W minionym miesiącu ubyło w USA 20 tys. miejsc pracy po niespodziewanym spadku ich liczby o 150 tys. w grudniu. Dane z listopada zrewidowano w górę z 4 do 64 tysięcy utworzonych miejsc pracy.
Stopa bezrobocia w styczniu nieoczekiwanie spadła do 9,7 proc., a od listopada utrzymywała się na poziomie 10 proc., najwyższym od prawie 26 lat. Jej spadek jest wynikiem tego, że mniej ludzi szuka zatrudnienia. Ponieważ jednak w grudniu go nie przybyło, to znaczy, że wielu Amerykanów zrezygnowało z poszukiwań.
Michael Feroli, ekonomista z nowojorskiej centrali JPMorgan Chase spodziewa się wzrostu zatrudnienia „przez resztę bieżącego roku, przede wszystkim dlatego, że jego poziom w spółkach jest już tak niski, że nie bardzo jest kogo zwalniać”. Na razie do zaspokojenia rosnącego popytu w kraju i na świecie amerykańskim spółkom wystarczyło wydłużenie czasu pracy i zwiększenie liczby godzin nadliczbowych.
Średni czas pracy wydłużył się w styczniu do 33,9 godziny w tygodniu z 33,8 miesiąc wcześniej. Ten wzrost oznacza, że spółki przenoszą pracowników z częściowego zatrudnienia na pełne etaty. Liczba pracujących na pół lub ćwierć etatu ze względów ekonomicznych spadła w styczniu do 8,3 mln z 9,2 mln w grudniu.

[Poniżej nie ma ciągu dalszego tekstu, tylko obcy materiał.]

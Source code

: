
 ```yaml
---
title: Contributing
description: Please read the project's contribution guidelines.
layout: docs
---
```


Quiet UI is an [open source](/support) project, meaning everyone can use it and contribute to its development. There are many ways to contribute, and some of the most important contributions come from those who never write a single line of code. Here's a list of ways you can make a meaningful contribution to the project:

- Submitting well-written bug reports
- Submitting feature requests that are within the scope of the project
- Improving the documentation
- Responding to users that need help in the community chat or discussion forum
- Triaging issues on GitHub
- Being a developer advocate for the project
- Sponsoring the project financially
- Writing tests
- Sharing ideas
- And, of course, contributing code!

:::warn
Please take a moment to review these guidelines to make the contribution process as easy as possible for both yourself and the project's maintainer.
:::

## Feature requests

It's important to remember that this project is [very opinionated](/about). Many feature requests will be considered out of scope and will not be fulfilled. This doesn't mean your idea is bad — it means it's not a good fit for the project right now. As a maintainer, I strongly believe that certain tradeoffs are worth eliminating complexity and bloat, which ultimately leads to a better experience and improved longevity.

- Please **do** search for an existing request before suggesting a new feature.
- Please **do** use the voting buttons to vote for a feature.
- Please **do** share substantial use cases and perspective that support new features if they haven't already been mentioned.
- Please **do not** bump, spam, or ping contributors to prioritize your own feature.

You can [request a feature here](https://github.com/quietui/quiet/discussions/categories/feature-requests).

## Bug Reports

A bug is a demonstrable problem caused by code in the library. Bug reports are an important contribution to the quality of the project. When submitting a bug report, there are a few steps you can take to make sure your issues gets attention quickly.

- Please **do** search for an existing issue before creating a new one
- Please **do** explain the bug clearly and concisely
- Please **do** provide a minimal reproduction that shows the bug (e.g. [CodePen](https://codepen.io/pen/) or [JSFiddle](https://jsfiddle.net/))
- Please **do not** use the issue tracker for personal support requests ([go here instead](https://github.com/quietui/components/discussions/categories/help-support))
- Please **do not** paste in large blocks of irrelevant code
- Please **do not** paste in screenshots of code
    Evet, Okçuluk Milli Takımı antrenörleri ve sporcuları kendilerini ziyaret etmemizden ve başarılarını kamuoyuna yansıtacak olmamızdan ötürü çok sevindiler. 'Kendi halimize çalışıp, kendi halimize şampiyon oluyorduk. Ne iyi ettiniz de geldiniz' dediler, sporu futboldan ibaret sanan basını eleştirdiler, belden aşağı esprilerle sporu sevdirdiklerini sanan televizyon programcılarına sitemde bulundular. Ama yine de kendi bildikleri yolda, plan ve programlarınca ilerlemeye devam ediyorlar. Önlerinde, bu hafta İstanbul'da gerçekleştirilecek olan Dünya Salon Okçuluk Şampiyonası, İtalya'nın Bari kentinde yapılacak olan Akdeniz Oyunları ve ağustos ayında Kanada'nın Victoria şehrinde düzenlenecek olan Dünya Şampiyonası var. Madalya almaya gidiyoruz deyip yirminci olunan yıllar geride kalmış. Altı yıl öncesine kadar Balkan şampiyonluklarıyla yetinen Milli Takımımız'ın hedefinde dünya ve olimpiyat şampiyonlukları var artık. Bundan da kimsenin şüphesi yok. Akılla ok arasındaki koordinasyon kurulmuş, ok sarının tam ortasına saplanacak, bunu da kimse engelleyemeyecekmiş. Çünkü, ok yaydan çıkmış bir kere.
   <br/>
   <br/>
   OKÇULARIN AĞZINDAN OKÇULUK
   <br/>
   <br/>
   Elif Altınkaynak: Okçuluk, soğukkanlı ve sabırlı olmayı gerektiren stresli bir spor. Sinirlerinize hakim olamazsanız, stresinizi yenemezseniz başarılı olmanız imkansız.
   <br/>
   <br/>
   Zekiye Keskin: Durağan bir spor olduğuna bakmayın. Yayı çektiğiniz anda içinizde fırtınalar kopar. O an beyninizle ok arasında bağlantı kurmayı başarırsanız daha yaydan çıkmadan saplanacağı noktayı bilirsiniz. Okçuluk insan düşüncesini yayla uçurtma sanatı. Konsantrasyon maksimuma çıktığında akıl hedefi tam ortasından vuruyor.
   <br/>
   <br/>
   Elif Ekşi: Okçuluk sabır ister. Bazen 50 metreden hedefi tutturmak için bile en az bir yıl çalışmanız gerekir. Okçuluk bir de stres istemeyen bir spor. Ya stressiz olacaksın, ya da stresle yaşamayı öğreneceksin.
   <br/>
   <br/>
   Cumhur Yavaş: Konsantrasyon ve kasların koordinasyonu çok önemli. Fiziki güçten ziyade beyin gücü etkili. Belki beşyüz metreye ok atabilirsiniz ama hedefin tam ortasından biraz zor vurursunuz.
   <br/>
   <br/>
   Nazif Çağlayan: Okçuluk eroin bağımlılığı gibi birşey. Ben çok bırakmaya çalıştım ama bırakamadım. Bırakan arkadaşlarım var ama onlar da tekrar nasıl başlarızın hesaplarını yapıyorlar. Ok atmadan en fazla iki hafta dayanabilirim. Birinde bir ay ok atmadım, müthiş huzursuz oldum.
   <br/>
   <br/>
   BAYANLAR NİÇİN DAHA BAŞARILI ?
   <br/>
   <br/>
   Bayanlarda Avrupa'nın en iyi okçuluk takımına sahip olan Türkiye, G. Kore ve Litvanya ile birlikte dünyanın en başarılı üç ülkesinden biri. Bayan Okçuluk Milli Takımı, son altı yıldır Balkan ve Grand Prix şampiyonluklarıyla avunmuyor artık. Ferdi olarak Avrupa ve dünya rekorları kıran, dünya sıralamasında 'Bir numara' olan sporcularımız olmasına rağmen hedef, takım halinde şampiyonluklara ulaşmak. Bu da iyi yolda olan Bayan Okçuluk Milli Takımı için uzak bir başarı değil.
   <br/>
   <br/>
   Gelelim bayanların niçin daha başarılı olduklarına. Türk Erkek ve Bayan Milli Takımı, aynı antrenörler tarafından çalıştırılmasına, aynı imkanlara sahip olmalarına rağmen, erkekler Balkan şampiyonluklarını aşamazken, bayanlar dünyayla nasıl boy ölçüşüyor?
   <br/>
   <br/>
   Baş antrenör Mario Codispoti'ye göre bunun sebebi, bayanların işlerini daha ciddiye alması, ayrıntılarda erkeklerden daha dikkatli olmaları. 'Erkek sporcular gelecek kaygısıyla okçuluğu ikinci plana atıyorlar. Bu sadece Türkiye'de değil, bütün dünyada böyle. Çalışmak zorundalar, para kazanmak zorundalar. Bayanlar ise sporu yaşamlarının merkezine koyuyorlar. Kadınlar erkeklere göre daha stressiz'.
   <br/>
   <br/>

Jedynym pozytywnym elementem piątkowego raportu Departamentu Pracy jest największy od kwietnia 2006 r. wzrost zatrudnienia w przemyśle. W tej branży przybyło w styczniu 11 tys. miejsc pracy. Produkcja przemysłowa była też najważniejszym czynnikiem wzrostu amerykańskiego PKB aż o 5,7 proc. w czwartym kwartale.